Open alinazemian opened 1 year ago
Your profiles show that the big difference comes from importing modules, e.g. exec_module
at 4.5 seconds in the container version vs 0.2 sec without. This sounds like you aren't precompiling modules when building the image, so they all get compiled on the first import, whereas the non-containerised system has the bytecode cached. Given what some of the modules import (e.g. bs4), that could easily add up to a few seconds. If you run snscrape multiple times inside the same container, you should see better runtimes from the second command onwards due to the bytecode caching.
pip install snscrape
should compile by default, unless you're using some modified version of pip (e.g. distro). But you could try to explicitly pass the --compile
option. Another option would be to execute snscrape --version
or similar in the image building. I can't guarantee that this will stay true in the future though; lazy module loading has been on my extended wishlist for a while.

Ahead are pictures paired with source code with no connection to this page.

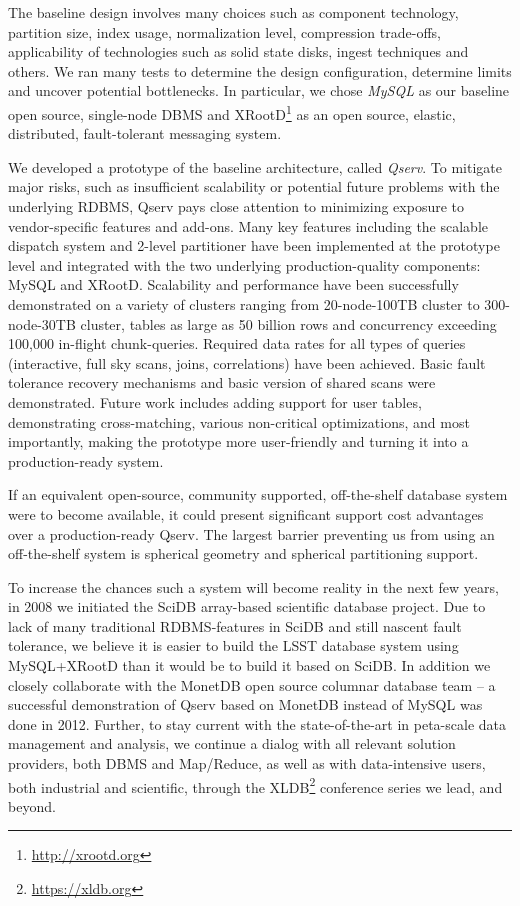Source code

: \documentclass[DM,lsstdraft,toc]{lsstdoc}
\begin{document}
The baseline design involves many choices such as component technology,
partition size, index usage, normalization level, compression
trade-offs, applicability of technologies such as solid state disks,
ingest techniques and others. We ran many tests to determine the design
configuration, determine limits and uncover potential bottlenecks. In
particular, we chose \emph{MySQL} as our baseline open source,
single-node DBMS and XRootD\footnote{\url{http://xrootd.org}} \citep{Dorigo:2005:XRootd}
as an open source, elastic, distributed, fault-tolerant messaging system.

We developed a prototype of the baseline architecture, called
\emph{Qserv}. To mitigate major risks, such as insufficient scalability
or potential future problems with the underlying RDBMS, Qserv pays close
attention to minimizing exposure to vendor-specific features and
add-ons. Many key features including the scalable dispatch system and
2-level partitioner have been implemented at the prototype level and
integrated with the two underlying production-quality components: MySQL
and XRootD. Scalability and performance have
been successfully demonstrated on a variety of clusters ranging from
20-node-100TB cluster to 300-node-30TB cluster, tables as large as 50
billion rows and concurrency exceeding 100,000 in-flight chunk-queries.
Required data rates for all types of queries (interactive, full sky
scans, joins, correlations) have been achieved. Basic fault tolerance
recovery mechanisms and basic version of shared scans were demonstrated.
Future work includes adding support for user tables, demonstrating
cross-matching, various non-critical optimizations, and most
importantly, making the prototype more user-friendly and turning it into
a production-ready system.

If an equivalent open-source, community supported, off-the-shelf
database system were to become available, it could present significant
support cost advantages over a production-ready Qserv. The largest
barrier preventing us from using an off-the-shelf system is spherical
geometry and spherical partitioning support.

To increase the chances such a system will become reality in the next
few years, in 2008 we initiated the SciDB array-based scientific
database project. Due to lack of many traditional RDBMS-features in
SciDB and still nascent fault tolerance, we believe it is easier to
build the LSST database system using
MySQL+XRootD than it would be to build it
based on SciDB. In addition we closely collaborate with the MonetDB open
source columnar database team -- a successful demonstration of Qserv
based on MonetDB instead of MySQL was done in 2012. Further, to stay
current with the state-of-the-art in peta-scale data management and
analysis, we continue a dialog with all relevant solution providers,
both DBMS and Map/Reduce, as well as with data-intensive users, both
industrial and scientific, through the XLDB\footnote{\url{https://xldb.org}}
conference series we lead, and beyond.
\end{document}
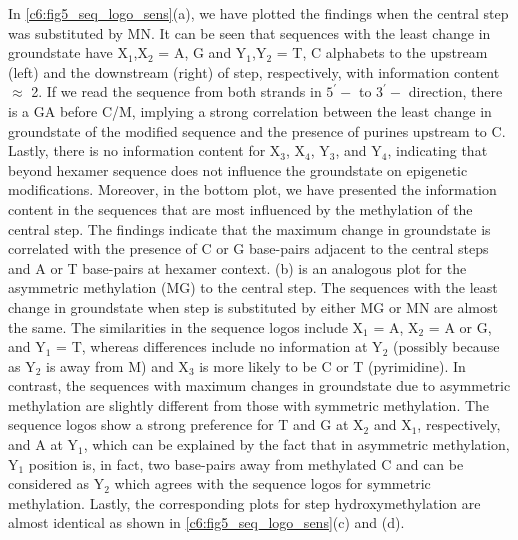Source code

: In \cref{c6:fig5_seq_logo_sens}(a), we have plotted the findings when the central \cpg step was substituted by MN. 
It can be seen that sequences with the least change in groundstate have X$_1$,X$_2$ = A, G and Y$_1$,Y$_2$ = T, C alphabets to the upstream (left) and the downstream (right) of \cpg step, respectively, with information content $\approx$ 2.
If we read the sequence from both strands in $5^\prime-$ to $3^\prime-$ direction, there is a GA before C/M, implying a strong correlation between the least change in groundstate of the modified sequence and the presence of purines upstream to C.
Lastly, there is no information content for X$_3$, X$_4$, Y$_3$, and Y$_4$, indicating that beyond hexamer sequence does not influence the groundstate on epigenetic modifications.
Moreover, in the bottom plot, we have presented the information content in the sequences that are most influenced by the methylation of the central \cpg step.
The findings indicate that the maximum change in groundstate is correlated with the presence of C or G base-pairs adjacent to the central \cpg steps and A or T base-pairs at hexamer context.
(b) is an analogous plot for the asymmetric methylation (MG) to the central \cpg step. 
The sequences with the least change in groundstate when \cpg step is substituted by either MG or MN are almost the same.
The similarities in the sequence logos include X$_1$ = A, X$_2$ = A or G, and Y$_1$ = T, whereas differences include no information at Y$_2$ (possibly because as Y$_2$ is away from M) and X$_3$ is more likely to be C or T (pyrimidine). 
In contrast, the sequences with maximum changes in groundstate due to asymmetric methylation are slightly different from those with symmetric methylation.
The sequence logos show a strong preference for T and G at X$_2$ and X$_1$, respectively, and A at Y$_1$, which can be explained by the fact that in asymmetric methylation, Y$_1$ position is, in fact, two base-pairs away from methylated C and can be considered as Y$_2$ which agrees with the sequence logos for symmetric methylation.
Lastly, the corresponding plots for \cpg step hydroxymethylation are almost identical as shown in \cref{c6:fig5_seq_logo_sens}(c) and (d).


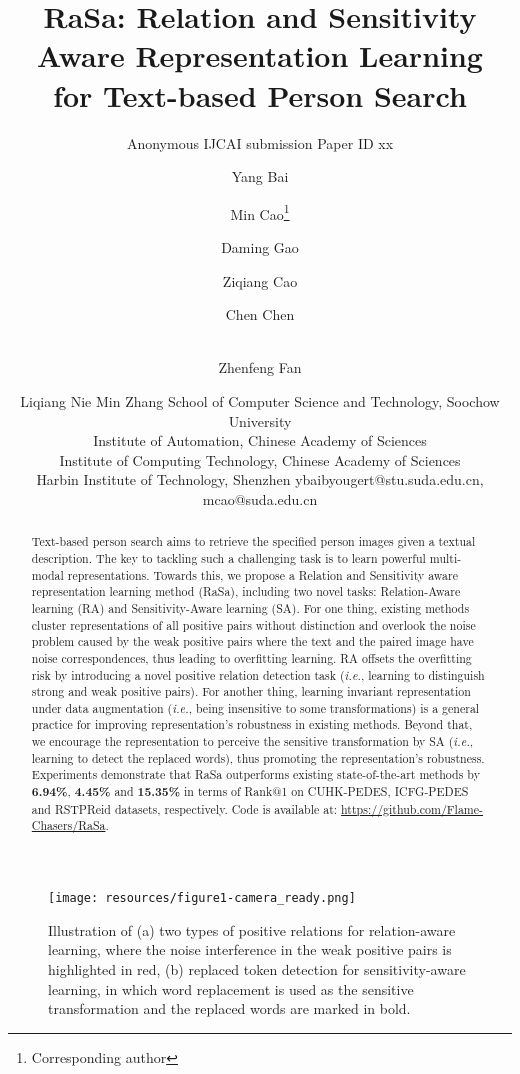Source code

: \documentclass{article}
\title{RaSa: Relation and Sensitivity Aware Representation Learning \\for Text-based Person Search}
\author{
    Anonymous IJCAI submission 
    \affiliations
    Paper ID xx
}
\author{
Yang Bai\and
Min Cao\thanks{Corresponding author}\and
Daming Gao\and
Ziqiang Cao\and
Chen Chen\and\\
Zhenfeng Fan\and
Liqiang Nie\And
Min Zhang
\affiliations
School of Computer Science and Technology, Soochow University\\
Institute of Automation, Chinese Academy of Sciences\\
Institute of Computing Technology, Chinese Academy of Sciences\\
Harbin Institute of Technology, Shenzhen
\emails
ybaibyougert@stu.suda.edu.cn,
mcao@suda.edu.cn
}
\begin{document}
\maketitle

\begin{abstract}
Text-based person search aims to retrieve the specified person images given a textual description. 
The key to tackling such a challenging task is to learn powerful multi-modal representations. 
Towards this, we propose a Relation and Sensitivity aware representation learning method (RaSa), including two novel tasks: Relation-Aware learning (RA) and Sensitivity-Aware learning (SA).
For one thing, existing methods cluster representations of all positive pairs without distinction and overlook the noise problem caused by the weak positive pairs where the text and the paired image have noise correspondences, thus leading to overfitting learning.
RA offsets the overfitting risk by introducing a novel positive relation detection task (\emph{i.e.}, learning to distinguish strong and weak positive pairs).
For another thing, learning invariant representation under data augmentation (\emph{i.e.}, being insensitive to some transformations) is a general practice for improving representation's robustness in existing methods. 
Beyond that, we encourage the representation to perceive the sensitive transformation by SA (\emph{i.e.}, learning to detect the replaced words), thus promoting the representation's robustness.
Experiments demonstrate that RaSa outperforms existing state-of-the-art methods by \textbf{6.94\%}, \textbf{4.45\%} and \textbf{15.35\%} in terms of Rank@1 on CUHK-PEDES, ICFG-PEDES and RSTPReid datasets, respectively.
Code is available at: \href{https://github.com/Flame-Chasers/RaSa}{https://github.com/Flame-Chasers/RaSa}.
\end{abstract}



\begin{figure}[ht]
\centering
\vspace{0.5cm}
\texttt{[image: resources/figure1-camera\_ready.png]}
\caption{Illustration of 
        (a) two types of positive relations for relation-aware learning, where the noise interference in the weak positive pairs is highlighted in red,
        (b) replaced token detection for sensitivity-aware learning, in which word replacement is used as the sensitive transformation and the replaced words are marked in bold.}
\label{fig1}
\end{figure}
\end{document}
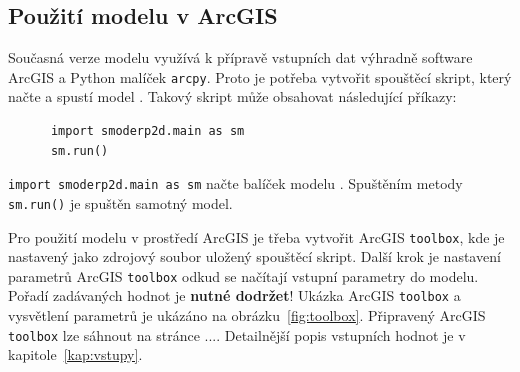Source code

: \subsection{Použití modelu v ArcGIS}
  
  Současná verze modelu \smod využívá k přípravě vstupních dat výhradně software ArcGIS a Python malíček {\tt arcpy}. Proto je potřeba vytvořit spouštěcí skript, který načte a spustí model \smod. Takový skript může obsahovat následující příkazy:
    \begin{lstlisting}
      import smoderp2d.main as sm
      sm.run()
    \end{lstlisting}
  {\tt import smoderp2d.main as sm}  načte balíček modelu \smod. Spuštěním metody  {\tt sm.run()} je spuštěn samotný model. 
  
  Pro použití modelu v prostředí ArcGIS je třeba vytvořit ArcGIS {\tt toolbox}, kde je nastavený jako zdrojový soubor  uložený spouštěcí skript. Další krok je nastavení parametrů ArcGIS {\tt toolbox} odkud se načítají vstupní parametry do modelu. Pořadí zadávaných hodnot je {\bf nutné dodržet}! Ukázka ArcGIS {\tt toolbox} a vysvětlení parametrů je ukázáno na obrázku~\ref{fig:toolbox}. Připravený ArcGIS {\tt toolbox} lze sáhnout na stránce .... Detailnější popis vstupních hodnot je v kapitole~\ref{kap:vstupy}.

Thanks @JustAnotherArchivist Below is a copy of the docker file RUN section for your info.
RUN set -x \ && apk add gcc musl-dev\ && apk add --no-cache python3-dev="3.8.10-r0"\ && apk add --no-cache py3-pip\ && apk add libxml2-dev libxslt-dev\ && pip3 install --ignore-installed pipenv\ && pip3 install --force-reinstall bs4==0.0.1 snscrape==0.6.2.20230320
You are right I am not using the precompiled version and hence it gets faster on the subsequent run, but 3-5s is the outcome of running the command after some time. At the start, it is usually about 15-20s. Moreover, how about when it's been run as a module in a service? I'm facing the same extra latency when it's built as a service via Flask.
I will try it in a pre-compiled mode to see how much it gets better, but I wouldn't expect significant improvement given I'm facing almost similar latency in the service mode.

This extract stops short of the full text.